10 giugno 1940: per l’Italia è giunta “l’ora delle decisioni irrevocabili“. Alle ore 18.15  Benito Mussolini, dal balcone di Palazzo Venezia, pronuncia il famoso discorso con il quale annuncia l’entrata in guerra dell’Italia a fianco della Germania nazista di Hitler. Il duce del fascismo è consapevole della parziale impreparazione delle proprie forze armate, ma è anche convinto che la guerra si sarebbe conclusa molto presto visto lo schiacciante predominio tedesco. Inizia, invece, da quel momento per il Paese una lunga e tragica avventura che si concluderà soltanto dopo quattro anni, dieci mesi e ventitré giorni. SCOPRI LA SEZIONE GUERRA FREDDA

Dalla “non belligeranza” verso la guerra

In seguito alla firma del Patto d’acciaio del 22 maggio 1939 Mussolini segue con crescente preoccupazione le iniziative dell’alleato tedesco. Quando nell’agosto di quello stesso anno il ministro degli esteri Galeazzo Ciano viene a sapere da Hitler che la Germania aprirà presto le ostilità, la reazione di Mussolini è spaesata e contraddittoria.


Il dittatore italiano è a conoscenza del fatto che le scorte militari sono state impoverite in Etiopia e in Spagna, che le mitragliatrici e le armi leggere sono obsolete, e che i carri armati e gli aerei sono pochi e tecnicamente superati. L’unico orgoglio è rappresentato dalla Marina, l’unica con un discreto livello di efficienza.

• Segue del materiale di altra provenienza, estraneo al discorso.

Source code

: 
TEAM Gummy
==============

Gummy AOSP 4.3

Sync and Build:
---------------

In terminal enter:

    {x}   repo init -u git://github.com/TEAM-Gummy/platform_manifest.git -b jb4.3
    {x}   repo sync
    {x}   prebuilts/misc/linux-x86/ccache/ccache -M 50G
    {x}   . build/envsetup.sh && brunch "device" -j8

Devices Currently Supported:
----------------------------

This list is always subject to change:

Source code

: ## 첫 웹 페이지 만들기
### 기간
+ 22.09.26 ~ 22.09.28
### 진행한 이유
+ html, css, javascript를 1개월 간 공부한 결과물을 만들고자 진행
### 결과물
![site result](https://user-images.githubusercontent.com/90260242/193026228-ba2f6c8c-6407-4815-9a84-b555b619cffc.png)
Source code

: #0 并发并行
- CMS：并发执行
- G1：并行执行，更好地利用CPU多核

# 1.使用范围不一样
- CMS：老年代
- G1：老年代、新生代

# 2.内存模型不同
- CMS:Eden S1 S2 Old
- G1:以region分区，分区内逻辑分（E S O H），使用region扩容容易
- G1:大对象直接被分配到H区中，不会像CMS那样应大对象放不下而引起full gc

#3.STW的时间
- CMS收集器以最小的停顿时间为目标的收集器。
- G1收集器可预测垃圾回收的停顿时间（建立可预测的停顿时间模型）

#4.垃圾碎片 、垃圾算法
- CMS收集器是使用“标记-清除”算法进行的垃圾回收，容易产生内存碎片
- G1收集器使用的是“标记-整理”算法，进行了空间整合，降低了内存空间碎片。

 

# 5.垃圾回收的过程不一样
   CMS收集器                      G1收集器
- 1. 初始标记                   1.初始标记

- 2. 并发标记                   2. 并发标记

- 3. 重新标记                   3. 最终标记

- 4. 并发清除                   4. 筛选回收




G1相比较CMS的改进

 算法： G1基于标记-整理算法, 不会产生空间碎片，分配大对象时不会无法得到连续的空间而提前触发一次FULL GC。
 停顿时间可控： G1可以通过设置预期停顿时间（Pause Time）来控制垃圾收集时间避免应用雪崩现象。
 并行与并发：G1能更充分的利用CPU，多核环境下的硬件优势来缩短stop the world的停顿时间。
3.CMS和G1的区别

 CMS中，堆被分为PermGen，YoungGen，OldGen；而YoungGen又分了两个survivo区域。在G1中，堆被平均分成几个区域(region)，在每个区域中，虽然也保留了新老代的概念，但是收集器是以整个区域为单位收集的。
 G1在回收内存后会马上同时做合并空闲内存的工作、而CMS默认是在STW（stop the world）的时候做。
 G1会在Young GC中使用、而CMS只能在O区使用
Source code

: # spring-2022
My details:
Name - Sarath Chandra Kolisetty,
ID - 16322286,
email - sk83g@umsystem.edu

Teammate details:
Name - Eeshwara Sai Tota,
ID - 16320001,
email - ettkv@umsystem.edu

Quando la Germania invade la Polonia il 1 settembre, dando il via alla seconda guerra mondiale, Mussolini, consapevole dell’inadeguatezza delle forze armate, dichiara la “non belligeranza“, una formula assai ambigua con la quale prende del tempo e lascia le porte aperte ad un futuro coinvolgimento nel conflitto.

Dopo qualche mese di tentennamento, di fronte ai clamorosi successi della guerra lampo tedesca e la crescente paura di arrivare troppo tardi e restare a mani vuote, il duce, alla fine del marzo 1940, prende la decisione di entrare in guerra e confida ai suoi più stretti collaboratori:

“In settembre tutto sarà finito e io ho bisogno di qualche migliaio di morti per sedermi al tavolo della pace”.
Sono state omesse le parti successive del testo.